Even hotels force you to verify your ID to check in even though the reservation I’d transferable - just add a guest to your room when you make the reservation.
Regarding banking apps and things like that, I don't run into to any issues except for not being able to scan checks for deposit on the mobile website. And also I have to have physical credit cards. If you can't do what you need, consider changing to a local credit union which has your interests in mind far more than a for-profit bank.
I've never run into a need for apps for a government purpose, but perhaps I will someday.
I'm sure my situation where I live may be different than your situation where you live.
I don't use an open source fork of Android daily and from what I can tell the best option that exists today.

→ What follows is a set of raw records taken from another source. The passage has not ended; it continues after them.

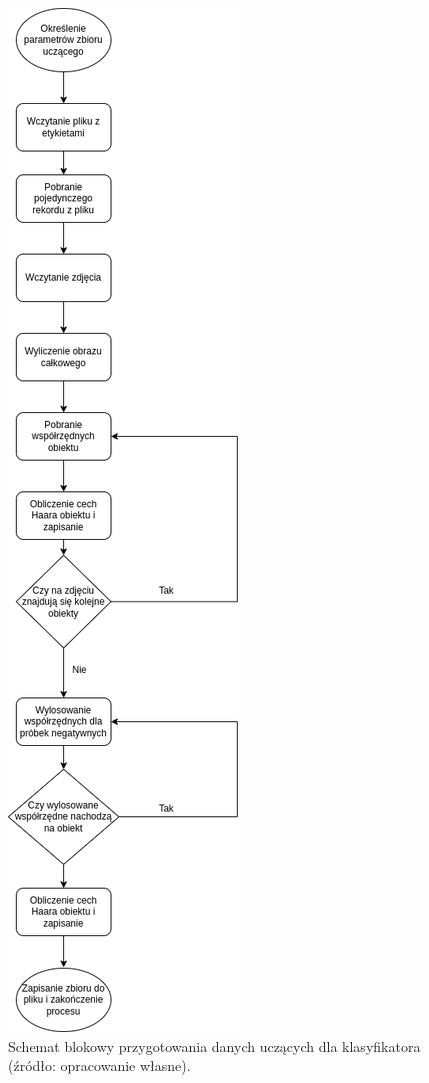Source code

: \begin{figure}[!ht]
    \centering
    \includegraphics[scale=0.4]{Pictures/prepare_haar_dataset}
    \caption{Schemat blokowy przygotowania danych uczących dla klasyfikatora (źródło: opracowanie własne).}
    \label{fig:haar_feats_dataset_prepare}
\end{figure}
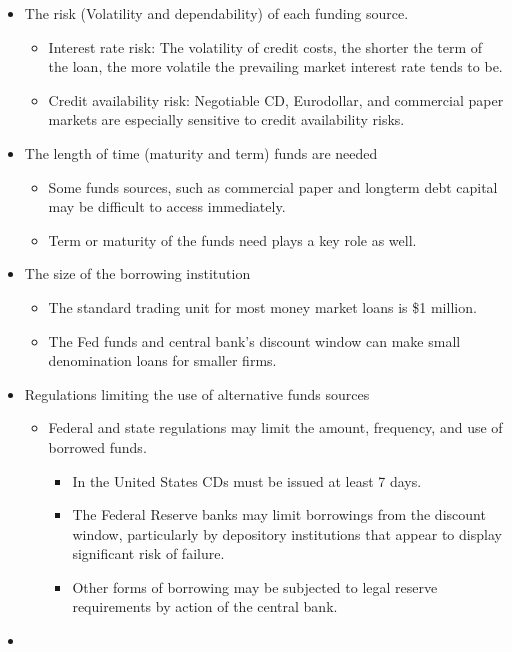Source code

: \begin{itemize}
\item The risk (Volatility and dependability) of each funding source.
    \begin{itemize}
    \item Interest rate risk: The volatility of credit costs, the shorter the term of the loan, the more volatile the prevailing market interest rate tends to be.
    \item Credit availability risk: Negotiable CD, Eurodollar, and commercial paper markets are especially sensitive to credit availability risks.
    \end{itemize}
\item The length of time (maturity and term) funds are needed
    \begin{itemize}
    \item Some funds sources, such as commercial paper and longterm debt capital may be difficult to access immediately.
    \item Term or maturity of the funds need plays a key role as well.
    \end{itemize}
\item The size of the borrowing institution
    \begin{itemize}
    \item The standard trading unit for most money market loans is \$1 million.
    \item The Fed funds and central bank's discount window can make small denomination loans for smaller firms.
    \end{itemize}
\item Regulations limiting the use of alternative funds sources
    \begin{itemize}
    \item Federal and state regulations may limit the amount, frequency, and use of borrowed funds.
        \begin{itemize}
        \item In the United States CDs must be issued at least 7 days.
        \item The Federal Reserve banks may limit borrowings from the discount window, particularly by depository institutions that appear to display significant risk of failure.
        \item Other forms of borrowing may be subjected to legal reserve requirements by action of the central bank.
        \end{itemize}
        
    \end{itemize}
\item 


\end{itemize}



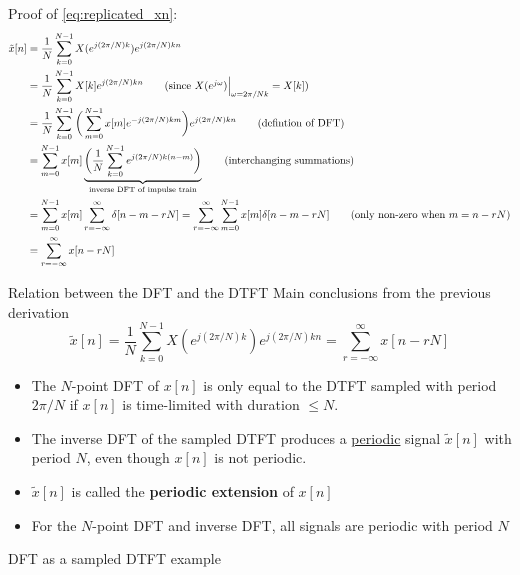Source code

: \documentclass[10pt]{beamer}
\begin{document}
%
\begin{frame}

Proof of \eqref{eq:replicated_xn}:
\begin{align*}
	\tilde{x}[n] &= \frac{1}{N}\sum_{k=0}^{N-1}X(e^{j(2\pi/N)k})e^{j(2\pi/N)kn} \\
	&= \frac{1}{N}\sum_{k=0}^{N-1}X[k]e^{j(2\pi/N)kn} \tag{since $X(e^{j\omega})\Big|_{\omega = 2\pi/Nk} = X[k]$} \\
	&= \frac{1}{N}\sum_{k=0}^{N-1}\bigg(\sum_{m=0}^{N-1}x[m]e^{-j(2\pi/N)km}\bigg)e^{j(2\pi/N)kn} \tag{defintion of DFT} \\
	&= \sum_{m=0}^{N-1}x[m]\underbrace{\bigg(\frac{1}{N}\sum_{k=0}^{N-1}e^{j(2\pi/N)k(n-m)}\bigg)}_{\text{inverse DFT of impulse train}} \tag{interchanging summations} \\
	&= \sum_{m=0}^{N-1}x[m]\sum_{r=-\infty}^{\infty}\delta[n-m-rN] = \sum_{r=-\infty}^{\infty}\sum_{m=0}^{N-1}x[m]\delta[n-m-rN] \tag{only non-zero when $m = n-rN$}\\
	&= \sum_{r=-\infty}^{\infty}x[n-rN]
\end{align*}
\end{frame}

%
\begin{frame}{Relation between the DFT and the DTFT}
	Main conclusions from the previous derivation
	\begin{equation*} 
	\tilde{x}[n] = \frac{1}{N}\sum_{k=0}^{N-1}X(e^{j(2\pi/N)k})e^{j(2\pi/N)kn} = \sum_{r=-\infty}^{\infty} x[n-rN]
	\end{equation*}
	
	\begin{itemize}
		\item The $N$-point DFT of $x[n]$ is only equal to the DTFT sampled with period $2\pi/N$ if $x[n]$ is time-limited with duration $\leq N$.  
		\item The inverse DFT of the sampled DTFT produces a \underline{periodic} signal $\tilde{x}[n]$ with period $N$, even though $x[n]$ is not periodic.
		\item $\tilde{x}[n]$ is called the \textbf{periodic extension} of $x[n]$
		\item For the $N$-point DFT and inverse DFT, all signals are periodic with period $N$
	\end{itemize}
\end{frame}

%
\begin{frame}{DFT as a sampled DTFT example}
\vspace{-0.25cm}
\begin{center}
	\def\N{3}
	\def\Ns{8}
	\resizebox{\linewidth}{!}{}
\end{center}
\end{frame}
\end{document}
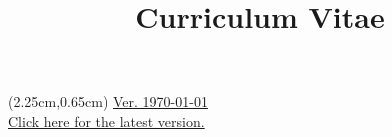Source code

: \documentclass[a4paper,skipsamekey,11pt,english]{curve}
\title{Curriculum Vitae}
\begin{document}
\begin{textblock*}{14cm}(2.25cm,0.65cm) %
  \href{https://github.com/DT1000101}{
    \scriptsize Ver. \today \\
    \scriptsize Click here for the latest version.
  }
\end{textblock*}

\makeheaders[c]


\pagebreak




\pagebreak


\end{document}
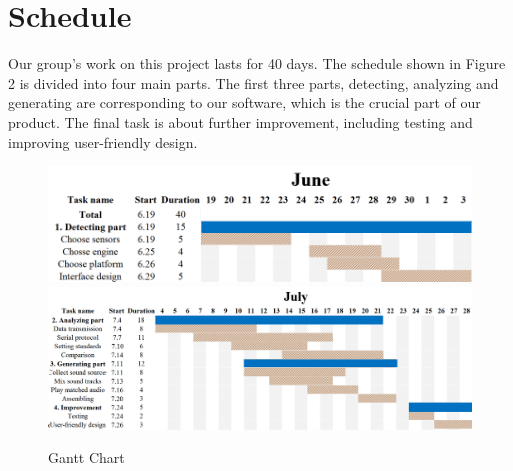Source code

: \section{Schedule}
Our group's work on this project lasts for 40 days. The schedule shown in Figure
2 is divided into four main parts. The first three parts, detecting, analyzing
and generating are corresponding to our software, which is the crucial part of
our product. The final task is about further improvement, including testing and
improving user-friendly design. 
\begin{figure}[H]
    \includegraphics[width=11.5cm]{Pics/Gantt}
    \includegraphics[width=16cm]{Pics/Gantt1}
    \caption{Gantt Chart}
    \label{scalerStep}
\end{figure}
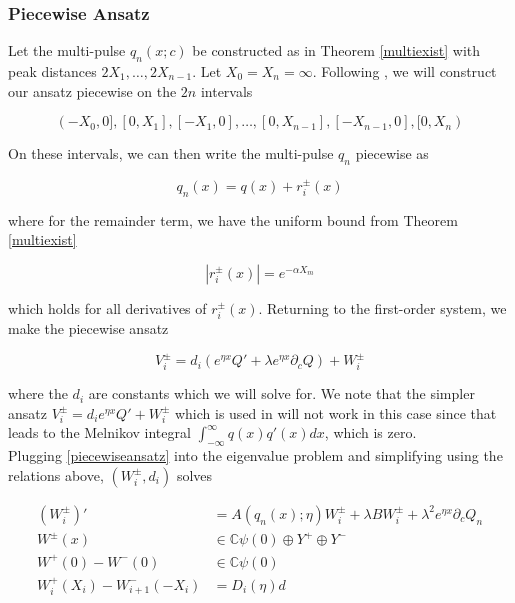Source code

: \documentclass[12pt]{article}
\def\C{{\mathbb C}}
\begin{document}
\subsubsection{Piecewise Ansatz}

Let the multi-pulse $q_n(x; c)$ be constructed as in Theorem \ref{multiexist} with peak distances $2 X_1, \dots, 2 X_{n-1}$. Let $X_0 = X_n = \infty$. Following \cite{Sandstede1998}, we will construct our ansatz piecewise on the $2n$ intervals

\[
(-X_0, 0], [0, X_1], [-X_1, 0], \dots, [0, X_{n-1}], [-X_{n-1}, 0], [0, X_n) 
\]

On these intervals, we can then write the multi-pulse $q_n$ piecewise as

\[
q_n(x) = q(x) + r_i^\pm(x)
\]

where for the remainder term, we have the uniform bound from Theorem \ref{multiexist}

\begin{equation}\label{ripmbound}
|r_i^\pm(x)| = e^{-\alpha X_m} 
\end{equation}

which holds for all derivatives of $r_i^\pm(x)$. Returning to the first-order system, we make the piecewise ansatz 

\begin{equation}\label{piecewiseansatz}
V_i^\pm = d_i (e^{\eta x} Q' + \lambda e^{\eta x} \partial_c Q) + W_i^\pm
\end{equation}

where the $d_i$ are constants which we will solve for. We note that the simpler ansatz $V_i^\pm = d_i e^{\eta x} Q' + W_i^\pm$ which is used in \cite{Sandstede1998}will not work in this case since that leads to the Melnikov integral $\int_{-\infty}^\infty q(x) q'(x) dx$, which is zero.\\

Plugging \eqref{piecewiseansatz} into the eigenvalue problem and simplifying using the relations above, $(W_i^\pm, d_i)$ solves

\begin{align*}
(W_i^\pm)' &= A(q_n(x); \eta) W_i^\pm + \lambda B W_i^\pm + \lambda^2 e^{\eta x} \partial_c Q_n \\
W^\pm(x) &\in \C \psi(0) \oplus Y^+ \oplus Y^- \\
W^+(0) - W^-(0) &\in \C \psi(0) \\
W_i^+(X_i) - W_{i+1}^-(-X_i) &= D_i(\eta) d
\end{align*}
\end{document}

The only hardware that I know will continue to be open enough for this to be viable in the future is Fairphone. I hope there are others. I would definitely would NOT trust Google Pixel to remain open for the foreseeable future.
Personally, I'm trying to get out of the habit of using my phone anyway, so I might as well have laptop or desktop hardware that can fulfill my needs.
I have no requirement to use apps other than calls, navigation, something to let me view pdf, take photos and maybe browse HN :) (already a big bunch)
Problem will be with banking apps and such, well you can get an used iphone and in lockdown mode it should be fine even if it reaches EoL.